## Goal of the exercise
Exact copies of all records below are needed.

====== The records ======

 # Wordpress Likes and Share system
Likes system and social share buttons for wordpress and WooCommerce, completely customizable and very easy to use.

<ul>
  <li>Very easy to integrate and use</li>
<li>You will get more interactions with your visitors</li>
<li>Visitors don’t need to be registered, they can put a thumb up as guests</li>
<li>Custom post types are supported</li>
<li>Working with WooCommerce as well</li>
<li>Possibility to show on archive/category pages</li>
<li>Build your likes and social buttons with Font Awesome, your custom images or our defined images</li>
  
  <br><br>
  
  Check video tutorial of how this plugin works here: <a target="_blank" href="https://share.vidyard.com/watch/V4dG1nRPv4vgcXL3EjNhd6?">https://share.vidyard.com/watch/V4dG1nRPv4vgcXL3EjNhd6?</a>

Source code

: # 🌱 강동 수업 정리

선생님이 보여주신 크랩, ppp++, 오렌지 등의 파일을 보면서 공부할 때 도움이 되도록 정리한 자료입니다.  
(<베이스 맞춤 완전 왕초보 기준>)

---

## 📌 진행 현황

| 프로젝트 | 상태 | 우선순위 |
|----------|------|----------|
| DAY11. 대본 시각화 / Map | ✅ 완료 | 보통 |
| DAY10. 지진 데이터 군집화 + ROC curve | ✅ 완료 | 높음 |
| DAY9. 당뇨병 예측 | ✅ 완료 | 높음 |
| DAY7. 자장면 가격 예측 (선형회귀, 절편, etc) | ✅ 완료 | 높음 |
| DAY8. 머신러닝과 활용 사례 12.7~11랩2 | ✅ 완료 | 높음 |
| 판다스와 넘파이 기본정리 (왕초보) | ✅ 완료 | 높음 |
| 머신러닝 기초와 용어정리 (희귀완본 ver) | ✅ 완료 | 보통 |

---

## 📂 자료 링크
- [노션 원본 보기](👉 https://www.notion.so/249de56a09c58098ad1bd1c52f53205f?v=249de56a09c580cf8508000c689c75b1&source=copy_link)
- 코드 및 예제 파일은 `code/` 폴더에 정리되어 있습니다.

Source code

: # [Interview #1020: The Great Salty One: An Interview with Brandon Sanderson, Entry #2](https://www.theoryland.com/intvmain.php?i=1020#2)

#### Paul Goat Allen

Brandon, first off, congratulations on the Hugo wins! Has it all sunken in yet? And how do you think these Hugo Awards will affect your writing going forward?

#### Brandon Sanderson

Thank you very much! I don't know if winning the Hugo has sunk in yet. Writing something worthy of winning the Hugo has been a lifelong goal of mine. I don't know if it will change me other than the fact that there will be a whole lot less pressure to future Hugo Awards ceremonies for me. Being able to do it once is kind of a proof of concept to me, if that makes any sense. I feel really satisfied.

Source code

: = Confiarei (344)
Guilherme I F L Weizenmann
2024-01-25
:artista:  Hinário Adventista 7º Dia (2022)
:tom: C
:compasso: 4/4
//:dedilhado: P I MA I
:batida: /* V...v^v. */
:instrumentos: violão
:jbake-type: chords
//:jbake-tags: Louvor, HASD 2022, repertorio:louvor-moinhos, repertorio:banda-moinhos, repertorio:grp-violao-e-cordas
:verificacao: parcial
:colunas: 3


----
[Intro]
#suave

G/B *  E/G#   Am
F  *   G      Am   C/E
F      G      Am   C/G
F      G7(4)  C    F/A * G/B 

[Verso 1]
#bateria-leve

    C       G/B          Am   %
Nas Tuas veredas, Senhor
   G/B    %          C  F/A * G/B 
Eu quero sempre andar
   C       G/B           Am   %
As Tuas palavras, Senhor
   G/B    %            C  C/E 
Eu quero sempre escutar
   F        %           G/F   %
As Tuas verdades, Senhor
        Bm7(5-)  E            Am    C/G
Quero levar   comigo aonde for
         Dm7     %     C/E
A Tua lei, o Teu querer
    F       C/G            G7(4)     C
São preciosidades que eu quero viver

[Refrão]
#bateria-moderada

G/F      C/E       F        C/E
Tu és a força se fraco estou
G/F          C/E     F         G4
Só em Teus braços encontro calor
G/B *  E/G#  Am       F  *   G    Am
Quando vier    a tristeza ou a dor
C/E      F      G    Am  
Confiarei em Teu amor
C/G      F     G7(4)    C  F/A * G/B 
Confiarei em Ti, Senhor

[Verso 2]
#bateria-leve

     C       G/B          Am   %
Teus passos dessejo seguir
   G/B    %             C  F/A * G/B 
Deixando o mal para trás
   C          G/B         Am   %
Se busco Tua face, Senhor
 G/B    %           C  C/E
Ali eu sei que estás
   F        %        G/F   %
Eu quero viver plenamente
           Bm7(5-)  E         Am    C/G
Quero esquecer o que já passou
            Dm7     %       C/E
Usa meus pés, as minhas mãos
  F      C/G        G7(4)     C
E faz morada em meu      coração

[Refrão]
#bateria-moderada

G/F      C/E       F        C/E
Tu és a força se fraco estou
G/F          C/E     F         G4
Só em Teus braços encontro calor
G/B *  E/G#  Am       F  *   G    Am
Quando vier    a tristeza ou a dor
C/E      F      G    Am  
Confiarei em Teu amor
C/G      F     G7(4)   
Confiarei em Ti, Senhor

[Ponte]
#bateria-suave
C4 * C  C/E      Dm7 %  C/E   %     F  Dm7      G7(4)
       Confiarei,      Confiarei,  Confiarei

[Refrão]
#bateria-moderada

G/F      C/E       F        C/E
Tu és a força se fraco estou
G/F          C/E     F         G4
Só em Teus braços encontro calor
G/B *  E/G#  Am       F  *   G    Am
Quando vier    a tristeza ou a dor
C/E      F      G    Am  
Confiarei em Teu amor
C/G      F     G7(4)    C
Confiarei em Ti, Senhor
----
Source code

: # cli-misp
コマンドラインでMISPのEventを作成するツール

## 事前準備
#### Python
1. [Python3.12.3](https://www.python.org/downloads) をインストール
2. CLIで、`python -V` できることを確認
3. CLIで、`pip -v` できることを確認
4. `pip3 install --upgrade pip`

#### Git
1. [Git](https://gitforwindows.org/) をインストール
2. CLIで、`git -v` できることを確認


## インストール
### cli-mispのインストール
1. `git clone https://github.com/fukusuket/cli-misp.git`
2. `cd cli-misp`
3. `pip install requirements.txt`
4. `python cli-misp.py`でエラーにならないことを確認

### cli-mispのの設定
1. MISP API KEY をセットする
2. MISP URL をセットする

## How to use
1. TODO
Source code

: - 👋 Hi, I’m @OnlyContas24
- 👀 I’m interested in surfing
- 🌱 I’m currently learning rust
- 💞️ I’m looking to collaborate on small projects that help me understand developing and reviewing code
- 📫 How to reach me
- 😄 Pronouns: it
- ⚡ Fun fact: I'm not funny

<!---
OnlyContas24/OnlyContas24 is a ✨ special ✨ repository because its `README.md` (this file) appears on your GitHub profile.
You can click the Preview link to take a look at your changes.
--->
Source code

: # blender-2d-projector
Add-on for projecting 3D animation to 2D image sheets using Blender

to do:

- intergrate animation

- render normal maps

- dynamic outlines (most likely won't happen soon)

======

## Solved exercise
 # Wordpress Likes and Share system
Likes system and social share buttons for wordpress and WooCommerce, completely customizable and very easy to use.

<ul>
  <li>Very easy to integrate and use</li>
<li>You will get more interactions with your visitors</li>
<li>Visitors don’t need to be registered, they can put a thumb up as guests</li>
<li>Custom post types are supported</li>
<li>Working with WooCommerce as well</li>
<li>Possibility to show on archive/category pages</li>
<li>Build your likes and social buttons with Font Awesome, your custom images or our defined images</li>
  
  <br><br>
  
  Check video tutorial of how this plugin works here: <a target="_blank" href="https://share.vidyard.com/watch/V4dG1nRPv4vgcXL3EjNhd6?">https://share.vidyard.com/watch/V4dG1nRPv4vgcXL3EjNhd6?</a>

Source code

: # 🌱 강동 수업 정리

선생님이 보여주신 크랩, ppp++, 오렌지 등의 파일을 보면서 공부할 때 도움이 되도록 정리한 자료입니다.  
(<베이스 맞춤 완전 왕초보 기준>)

---

## 📌 진행 현황

| 프로젝트 | 상태 | 우선순위 |
|----------|------|----------|
| DAY11. 대본 시각화 / Map | ✅ 완료 | 보통 |
| DAY10. 지진 데이터 군집화 + ROC curve | ✅ 완료 | 높음 |
| DAY9. 당뇨병 예측 | ✅ 완료 | 높음 |
| DAY7. 자장면 가격 예측 (선형회귀, 절편, etc) | ✅ 완료 | 높음 |
| DAY8. 머신러닝과 활용 사례 12.7~11랩2 | ✅ 완료 | 높음 |
| 판다스와 넘파이 기본정리 (왕초보) | ✅ 완료 | 높음 |
| 머신러닝 기초와 용어정리 (희귀완본 ver) | ✅ 완료 | 보통 |

---

## 📂 자료 링크
- [노션 원본 보기](👉 https://www.notion.so/249de56a09c58098ad1bd1c52f53205f?v=249de56a09c580cf8508000c689c75b1&source=copy_link)
- 코드 및 예제 파일은 `code/` 폴더에 정리되어 있습니다.

Source code

: # [Interview #1020: The Great Salty One: An Interview with Brandon Sanderson, Entry #2](https://www.theoryland.com/intvmain.php?i=1020#2)

#### Paul Goat Allen

Brandon, first off, congratulations on the Hugo wins! Has it all sunken in yet? And how do you think these Hugo Awards will affect your writing going forward?

#### Brandon Sanderson

Thank you very much! I don't know if winning the Hugo has sunk in yet. Writing something worthy of winning the Hugo has been a lifelong goal of mine. I don't know if it will change me other than the fact that there will be a whole lot less pressure to future Hugo Awards ceremonies for me. Being able to do it once is kind of a proof of concept to me, if that makes any sense. I feel really satisfied.

Source code

: = Confiarei (344)
Guilherme I F L Weizenmann
2024-01-25
:artista:  Hinário Adventista 7º Dia (2022)
:tom: C
:compasso: 4/4
//:dedilhado: P I MA I
:batida: /* V...v^v. */
:instrumentos: violão
:jbake-type: chords
//:jbake-tags: Louvor, HASD 2022, repertorio:louvor-moinhos, repertorio:banda-moinhos, repertorio:grp-violao-e-cordas
:verificacao: parcial
:colunas: 3


----
[Intro]
#suave

G/B *  E/G#   Am
F  *   G      Am   C/E
F      G      Am   C/G
F      G7(4)  C    F/A * G/B 

[Verso 1]
#bateria-leve

    C       G/B          Am   %
Nas Tuas veredas, Senhor
   G/B    %          C  F/A * G/B 
Eu quero sempre andar
   C       G/B           Am   %
As Tuas palavras, Senhor
   G/B    %            C  C/E 
Eu quero sempre escutar
   F        %           G/F   %
As Tuas verdades, Senhor
        Bm7(5-)  E            Am    C/G
Quero levar   comigo aonde for
         Dm7     %     C/E
A Tua lei, o Teu querer
    F       C/G            G7(4)     C
São preciosidades que eu quero viver

[Refrão]
#bateria-moderada

G/F      C/E       F        C/E
Tu és a força se fraco estou
G/F          C/E     F         G4
Só em Teus braços encontro calor
G/B *  E/G#  Am       F  *   G    Am
Quando vier    a tristeza ou a dor
C/E      F      G    Am  
Confiarei em Teu amor
C/G      F     G7(4)    C  F/A * G/B 
Confiarei em Ti, Senhor

[Verso 2]
#bateria-leve

     C       G/B          Am   %
Teus passos dessejo seguir
   G/B    %             C  F/A * G/B 
Deixando o mal para trás
   C          G/B         Am   %
Se busco Tua face, Senhor
 G/B    %           C  C/E
Ali eu sei que estás
   F        %        G/F   %
Eu quero viver plenamente
           Bm7(5-)  E         Am    C/G
Quero esquecer o que já passou
            Dm7     %       C/E
Usa meus pés, as minhas mãos
  F      C/G        G7(4)     C
E faz morada em meu      coração

[Refrão]
#bateria-moderada

G/F      C/E       F        C/E
Tu és a força se fraco estou
G/F          C/E     F         G4
Só em Teus braços encontro calor
G/B *  E/G#  Am       F  *   G    Am
Quando vier    a tristeza ou a dor
C/E      F      G    Am  
Confiarei em Teu amor
C/G      F     G7(4)   
Confiarei em Ti, Senhor

[Ponte]
#bateria-suave
C4 * C  C/E      Dm7 %  C/E   %     F  Dm7      G7(4)
       Confiarei,      Confiarei,  Confiarei

[Refrão]
#bateria-moderada

G/F      C/E       F        C/E
Tu és a força se fraco estou
G/F          C/E     F         G4
Só em Teus braços encontro calor
G/B *  E/G#  Am       F  *   G    Am
Quando vier    a tristeza ou a dor
C/E      F      G    Am  
Confiarei em Teu amor
C/G      F     G7(4)    C
Confiarei em Ti, Senhor
----
Source code

: # cli-misp
コマンドラインでMISPのEventを作成するツール

## 事前準備
#### Python
1. [Python3.12.3](https://www.python.org/downloads) をインストール
2. CLIで、`python -V` できることを確認
3. CLIで、`pip -v` できることを確認
4. `pip3 install --upgrade pip`

#### Git
1. [Git](https://gitforwindows.org/) をインストール
2. CLIで、`git -v` できることを確認


## インストール
### cli-mispのインストール
1. `git clone https://github.com/fukusuket/cli-misp.git`
2. `cd cli-misp`
3. `pip install requirements.txt`
4. `python cli-misp.py`でエラーにならないことを確認

### cli-mispのの設定
1. MISP API KEY をセットする
2. MISP URL をセットする

## How to use
1. TODO
Source code

: - 👋 Hi, I’m @OnlyContas24
- 👀 I’m interested in surfing
- 🌱 I’m currently learning rust
- 💞️ I’m looking to collaborate on small projects that help me understand developing and reviewing code
- 📫 How to reach me
- 😄 Pronouns: it
- ⚡ Fun fact: I'm not funny

<!---
OnlyContas24/OnlyContas24 is a ✨ special ✨ repository because its `README.md` (this file) appears on your GitHub profile.
You can click the Preview link to take a look at your changes.
--->
Source code

: # blender-2d-projector
Add-on for projecting 3D animation to 2D image sheets using Blender

to do:

- intergrate animation

- render normal maps

- dynamic outlines (most likely won't happen soon)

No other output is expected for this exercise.